De qualquer forma, só fui assistir finalmente o filme, em meados dos anos 70, quando viajei para o Rio especialmente para ver a cópia que o Cinema Um conseguiu (era um circuito de filmes de arte ou reprises que teve enorme sucesso, e até uma cópia em Santos). Levei junto minha namorada, a Leilah Assumpção, que na época tinha antipatia por Debbie num momento muito especial. Como com frequência sucedia, eu era do contra, gostei do filme, mas não o achei tão genial. Revendo outras vezes, inclusive em Atlanta, dias depois da morte de Debbie, numa excelente projeção, consegui pôr as coisas no lugar certo. É genial e inesquecível.

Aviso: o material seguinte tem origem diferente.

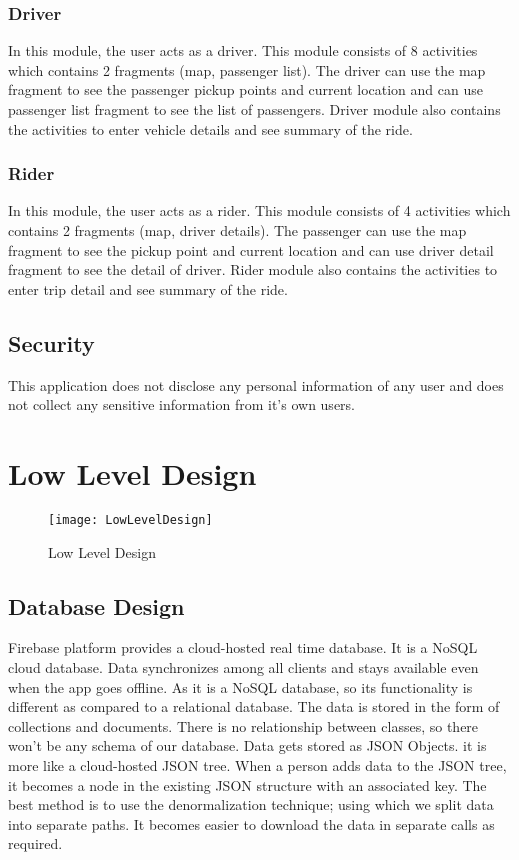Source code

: \subsubsection{Driver}
In this module, the user acts as a driver. This module consists of 8 activities which contains 2 fragments (map, passenger list). The driver can use the map fragment to see the passenger pickup points and current location and can use passenger list fragment to see the list of passengers. Driver module also contains the activities to enter vehicle details and see summary of the ride.

\subsubsection{Rider}
In this module, the user acts as a rider. This module consists of 4 activities which contains 2 fragments (map, driver details). The passenger can use the map fragment to see the pickup point and current location and can use driver detail fragment to see the detail of driver. Rider module also contains the activities to enter trip detail and see summary of the ride.

\subsection{Security} 		
This application does not disclose any personal information of any user and does not collect any sensitive information from it's own users.

\section{Low Level Design}
\begin{figure}[!h]
\texttt{[image: LowLevelDesign]}
\caption{Low Level Design}
\label{fig:Low Level Design}
\end{figure} 

\subsection{Database Design}
Firebase platform provides a cloud-hosted real time database. It is a NoSQL cloud database. Data synchronizes among all clients and stays available even when the app goes offline. As it is a NoSQL database, so its functionality is different as compared to a relational database. The data is stored in the form of collections and documents. There is no relationship between classes, so there won’t be any schema of our database. Data gets stored as JSON Objects. it is more like a cloud-hosted JSON tree. When a person adds data to the JSON tree, it becomes a node in the existing JSON structure with an associated key. The best method is to use the denormalization technique; using which we split data into separate paths. It becomes easier to download the data in separate calls as required.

Mas é curioso também e ser justo que houve várias tentativas de se fazer um Cantando na Chuva no palco, em especial em Londres e Nova York, e sempre malsucedidos. Por isso, que fiquei tão emocionado com a ousadia do casal de amigos, Claudia Raia e Jarbas Homem de Mello. É impossível não amar a Claudia, com todo seu talento e generosidade (imagine que a conheci num taxi indo para o Rio, logo no começo em que ela estreava no musical A Chorus Line!). Com o Jarbas, já velho conhecido da classe teatral, tivemos o maior sucesso no palco quando o dirigi na montagem do texto do Fallabella, “Querido Mundo” que ficou cerca de 4 anos em cartaz. Como diz meu amigo Claudio Erlichman, Jarbas é sem dúvida o melhor astro do gênero musical no Brasil. Assino em baixo.

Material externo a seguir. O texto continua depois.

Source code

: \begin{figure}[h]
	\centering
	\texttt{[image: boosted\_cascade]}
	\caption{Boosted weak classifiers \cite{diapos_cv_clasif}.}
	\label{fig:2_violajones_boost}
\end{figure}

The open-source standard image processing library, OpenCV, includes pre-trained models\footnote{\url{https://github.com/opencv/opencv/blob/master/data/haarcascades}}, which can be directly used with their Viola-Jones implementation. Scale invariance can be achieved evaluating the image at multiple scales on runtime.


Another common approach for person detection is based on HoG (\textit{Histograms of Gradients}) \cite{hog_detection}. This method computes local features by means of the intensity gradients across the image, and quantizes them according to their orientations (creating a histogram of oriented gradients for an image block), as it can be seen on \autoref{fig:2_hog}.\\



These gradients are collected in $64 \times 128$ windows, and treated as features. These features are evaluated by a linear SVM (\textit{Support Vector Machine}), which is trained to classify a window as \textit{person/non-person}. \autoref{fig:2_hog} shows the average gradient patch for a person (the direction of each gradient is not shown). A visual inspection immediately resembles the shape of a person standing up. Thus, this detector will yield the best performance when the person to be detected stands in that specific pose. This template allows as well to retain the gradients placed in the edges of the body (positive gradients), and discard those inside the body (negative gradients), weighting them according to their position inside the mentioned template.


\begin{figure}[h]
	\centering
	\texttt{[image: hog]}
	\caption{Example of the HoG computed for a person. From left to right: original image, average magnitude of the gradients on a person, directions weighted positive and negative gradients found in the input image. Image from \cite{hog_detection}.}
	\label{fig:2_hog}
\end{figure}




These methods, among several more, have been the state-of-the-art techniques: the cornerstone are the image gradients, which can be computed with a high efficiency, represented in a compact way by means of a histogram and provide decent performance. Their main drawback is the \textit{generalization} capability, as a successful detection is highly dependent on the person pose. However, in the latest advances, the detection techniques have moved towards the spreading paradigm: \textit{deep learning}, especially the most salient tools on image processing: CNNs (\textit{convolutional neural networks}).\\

Mas já vi muita gente boa tentar e fracassar. Mas não é o caso desta encenação no Teatro Santander, primorosa em todos os detalhes sob a visão do diretor americano Fred Hanson. Na verdade, é uma versão extremamente fiel a todos os detalhes a ponto de encerrar como no filme com um número especial, Gotta Dance (e é quando Claudia tem seu momento Cyd Charisse!). E embora o que os mais jovens acham divertido é quando chove realmente nas fileiras iniciais, que ganham capas e guarda chuvas. Ou seja, a farra que elas querem.

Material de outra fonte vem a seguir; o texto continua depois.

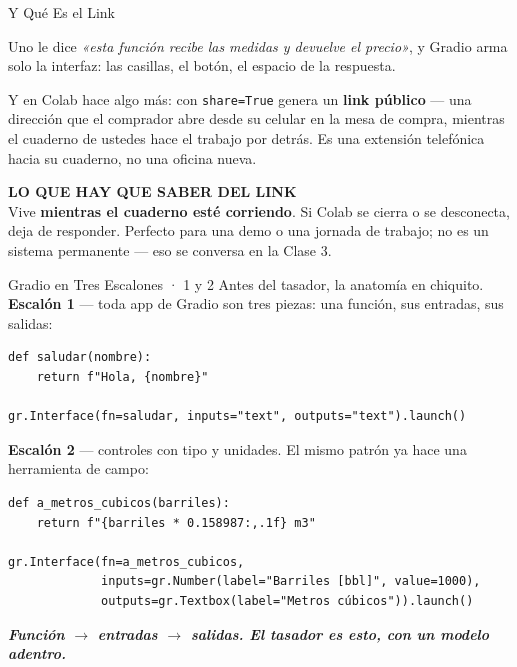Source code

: \documentclass[aspectratio=169, 11pt]{beamer}
\begin{document}
\begin{frame}[shrink=5]{Y Qué Es el Link}
  \vspace{2pt}
  {\footnotesize\color{textMuted}
   Uno le dice \emph{«esta función recibe las medidas y devuelve el precio»},
   y Gradio arma solo la interfaz: las casillas, el botón, el espacio de la
   respuesta.
   \vspace{6pt}

   Y en Colab hace algo más: con \texttt{share=True} genera un \textbf{link
   público} --- una dirección que el comprador abre desde su celular en la
   mesa de compra, mientras el cuaderno de ustedes hace el trabajo por
   detrás. Es una extensión telefónica hacia su cuaderno, no una oficina
   nueva.}
  \vspace{7pt}
  \begin{tcolorbox}[colback=arcaGray, colframe=arcaRed, boxrule=0pt,
    leftrule=3pt, arc=3pt, left=9pt, right=9pt, top=5pt, bottom=5pt]
    {\scriptsize\color{arcaRed}\bfseries LO QUE HAY QUE SABER DEL LINK}\\[3pt]
    {\footnotesize\color{textMuted}
     Vive \textbf{mientras el cuaderno esté corriendo}. Si Colab se cierra o
     se desconecta, deja de responder. Perfecto para una demo o una jornada
     de trabajo; no es un sistema permanente --- eso se conversa en la
     Clase 3.}
  \end{tcolorbox}
\end{frame}

\begin{frame}[fragile, shrink=5]{Gradio en Tres Escalones · 1 y 2}
  \vspace{-2pt}
  {\scriptsize\color{textMuted}
   Antes del tasador, la anatomía en chiquito. \textbf{Escalón 1} --- toda
   app de Gradio son tres piezas: una función, sus entradas, sus salidas:}
  \vspace{2pt}
  \begin{verbatim}
def saludar(nombre):
    return f"Hola, {nombre}"

gr.Interface(fn=saludar, inputs="text", outputs="text").launch()
  \end{verbatim}
  \vspace{3pt}
  {\scriptsize\color{textMuted}
   \textbf{Escalón 2} --- controles con tipo y unidades. El mismo patrón ya
   hace una herramienta de campo:}
  \vspace{2pt}
  \begin{verbatim}
def a_metros_cubicos(barriles):
    return f"{barriles * 0.158987:,.1f} m3"

gr.Interface(fn=a_metros_cubicos,
             inputs=gr.Number(label="Barriles [bbl]", value=1000),
             outputs=gr.Textbox(label="Metros cúbicos")).launch()
  \end{verbatim}
  \vspace{2pt}
  {\scriptsize\color{arcaDark}\bfseries\itshape
   Función $\to$ entradas $\to$ salidas. El tasador es esto, con un modelo
   adentro.}
\end{frame}
\end{document}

Mas é extremamente difícil lidar com uma lenda como é este musical cinematográfica (pense bem, que são duas visões e criações diferentes, na tela e no palco, cada um com recursos diferentes). O incrível é que conseguiram transpor toda a magia para a cena (logicamente o show ficou maior no palco, o filme é bem mais curto e isso não incomoda, ao contrário, deixa o espectador mais feliz). Foi isso também o que eu senti quando tentei ir aos bastidores, mas fui abordado por uma grande quantidade de público que adoraram a montagem e queriam compartilhar a sensação comigo.
Nem precisavam. Aquele rapaz impertinente dos tempos de Kelly continua rigoroso hoje e não facilita nem os amigos. Mas que fica feliz quando eles lutam, batalham e acertam. É uma enorme alegria ver um espetáculo do coração como este feito com tanta alegria e prazer. Parabéns Claudia e Jarbas.